→ Your instructions:
Which lines of the material hold the word "forum"? Copy each one.

============

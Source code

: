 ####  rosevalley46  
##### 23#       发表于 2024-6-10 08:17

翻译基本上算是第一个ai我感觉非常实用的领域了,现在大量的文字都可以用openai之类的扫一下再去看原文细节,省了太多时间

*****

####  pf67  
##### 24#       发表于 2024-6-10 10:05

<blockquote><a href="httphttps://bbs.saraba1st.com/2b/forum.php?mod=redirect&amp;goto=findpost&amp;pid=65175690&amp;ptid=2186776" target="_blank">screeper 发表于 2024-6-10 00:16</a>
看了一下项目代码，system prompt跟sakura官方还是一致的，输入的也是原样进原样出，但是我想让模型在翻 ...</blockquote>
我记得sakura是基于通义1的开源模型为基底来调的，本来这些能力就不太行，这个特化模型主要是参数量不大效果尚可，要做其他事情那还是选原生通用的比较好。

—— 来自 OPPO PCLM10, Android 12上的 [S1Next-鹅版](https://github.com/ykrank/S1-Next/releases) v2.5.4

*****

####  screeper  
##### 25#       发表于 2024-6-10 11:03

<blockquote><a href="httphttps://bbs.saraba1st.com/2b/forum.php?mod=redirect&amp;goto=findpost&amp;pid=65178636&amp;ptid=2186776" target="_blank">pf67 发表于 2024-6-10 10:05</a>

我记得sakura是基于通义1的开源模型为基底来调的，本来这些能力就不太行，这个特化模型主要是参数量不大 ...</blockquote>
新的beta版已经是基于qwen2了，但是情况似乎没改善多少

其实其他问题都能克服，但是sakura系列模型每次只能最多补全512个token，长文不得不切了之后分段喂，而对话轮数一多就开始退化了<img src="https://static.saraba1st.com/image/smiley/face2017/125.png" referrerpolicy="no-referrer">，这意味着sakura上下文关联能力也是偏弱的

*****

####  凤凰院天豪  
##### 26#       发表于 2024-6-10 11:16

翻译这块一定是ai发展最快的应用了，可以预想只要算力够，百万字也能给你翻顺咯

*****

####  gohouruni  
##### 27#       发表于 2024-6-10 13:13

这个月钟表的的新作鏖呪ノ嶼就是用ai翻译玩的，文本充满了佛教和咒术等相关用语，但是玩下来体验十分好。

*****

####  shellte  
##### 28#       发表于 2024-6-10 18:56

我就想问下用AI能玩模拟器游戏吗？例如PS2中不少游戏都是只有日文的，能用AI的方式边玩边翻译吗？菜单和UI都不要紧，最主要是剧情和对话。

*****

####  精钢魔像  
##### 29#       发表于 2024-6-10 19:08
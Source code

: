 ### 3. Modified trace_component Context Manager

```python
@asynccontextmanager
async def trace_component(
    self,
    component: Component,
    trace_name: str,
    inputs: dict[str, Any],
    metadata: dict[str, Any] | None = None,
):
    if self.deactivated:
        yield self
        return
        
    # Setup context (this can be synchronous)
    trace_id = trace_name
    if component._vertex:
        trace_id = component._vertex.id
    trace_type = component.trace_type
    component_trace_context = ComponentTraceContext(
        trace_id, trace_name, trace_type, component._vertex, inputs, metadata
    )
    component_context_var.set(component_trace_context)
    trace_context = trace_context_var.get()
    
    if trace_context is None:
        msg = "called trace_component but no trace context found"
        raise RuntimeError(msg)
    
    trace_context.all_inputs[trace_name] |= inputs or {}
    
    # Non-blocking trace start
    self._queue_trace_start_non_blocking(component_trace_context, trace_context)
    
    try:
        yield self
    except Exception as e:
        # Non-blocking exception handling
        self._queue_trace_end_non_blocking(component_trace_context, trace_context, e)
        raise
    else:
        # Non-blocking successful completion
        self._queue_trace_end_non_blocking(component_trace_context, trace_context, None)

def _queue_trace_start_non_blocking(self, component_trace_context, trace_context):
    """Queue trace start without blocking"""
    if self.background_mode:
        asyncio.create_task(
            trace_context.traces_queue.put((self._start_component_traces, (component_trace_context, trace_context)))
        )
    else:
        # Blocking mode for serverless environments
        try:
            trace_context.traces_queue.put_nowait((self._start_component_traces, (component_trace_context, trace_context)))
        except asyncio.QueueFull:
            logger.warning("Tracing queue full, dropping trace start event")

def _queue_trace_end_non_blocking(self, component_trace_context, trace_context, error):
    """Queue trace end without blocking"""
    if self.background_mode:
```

============

→ Answer for the task:
<blockquote><a href="httphttps://bbs.saraba1st.com/2b/forum.php?mod=redirect&amp;goto=findpost&amp;pid=65175690&amp;ptid=2186776" target="_blank">screeper 发表于 2024-6-10 00:16</a>
<blockquote><a href="httphttps://bbs.saraba1st.com/2b/forum.php?mod=redirect&amp;goto=findpost&amp;pid=65178636&amp;ptid=2186776" target="_blank">pf67 发表于 2024-6-10 10:05</a>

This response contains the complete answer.